Some disaster supply stores are reporting a spike in orders of survivalist gear, especially from the U.S.
There may be a silver lining to that mushroom cloud of anxiety over Donald Trump.
Business is booming for some local retailers who specialize in survivalist, or so-called “prepper,” supplies.
Robert Studer, who runs the Oshawa-based online store Survival Central, estimates there’s been a 25 per cent increase in orders for items like generators and bulk freeze- dried food since November.
The Trump bump is mostly for orders coming in from the U.S., but there are some new Canadian customers in the mix, Studer said.
“There’s definitely a heightened sense of dread. The uncertainty is causing people to sit there and say, ‘OK, well what can I do for my family to prepare?’”
There have been other signs that fears of a Trumpocalypse, whatever that might entail, are causing ripples of prepper-like behaviour across North America.
Earlier this month, the Fort Worth Star-Telegram reported a spike in orders for solid-steel bomb shelters.
Eric Pinkerton, who runs the online store Rapid Survival, said he’s definitely seen a jump in customers from the U.S., which he attributes “directly to Trump” and the low Canadian dollar.
Pinkerton, who’s based in Orillia, sells everything from 72-hour survival kits to “the odd gas mask”. Sales of radios and water-purification supplies have surged the most, he said.

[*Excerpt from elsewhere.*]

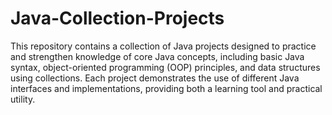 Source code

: # Java-Collection-Projects 
This repository contains a collection of Java projects designed to practice and strengthen knowledge of core Java concepts, including basic Java syntax, object-oriented programming (OOP) principles, and data structures using collections. Each project demonstrates the use of different Java interfaces and implementations, providing both a learning tool and practical utility.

Toronto’s Eric Somerville, who runs a tongue-in-cheek Zombie Survival Camp for adults, has even seen more registrations this year.
He’s heard more than a few jokes that the camp needs a new name.
“There’s been a few references to the Trump Presidency and whether or not we’ll rebrand as a Trump survival camp,” he said with a laugh.
Overall, the uncertain times are also causing a shift in attitudes, Studer said. Preppers are less and less categorized as a fringe group consumed with building underground bunkers.
“It is becoming more mainstream, going back to our grandparent’s mentality where you have something just in case something goes wrong,” he said.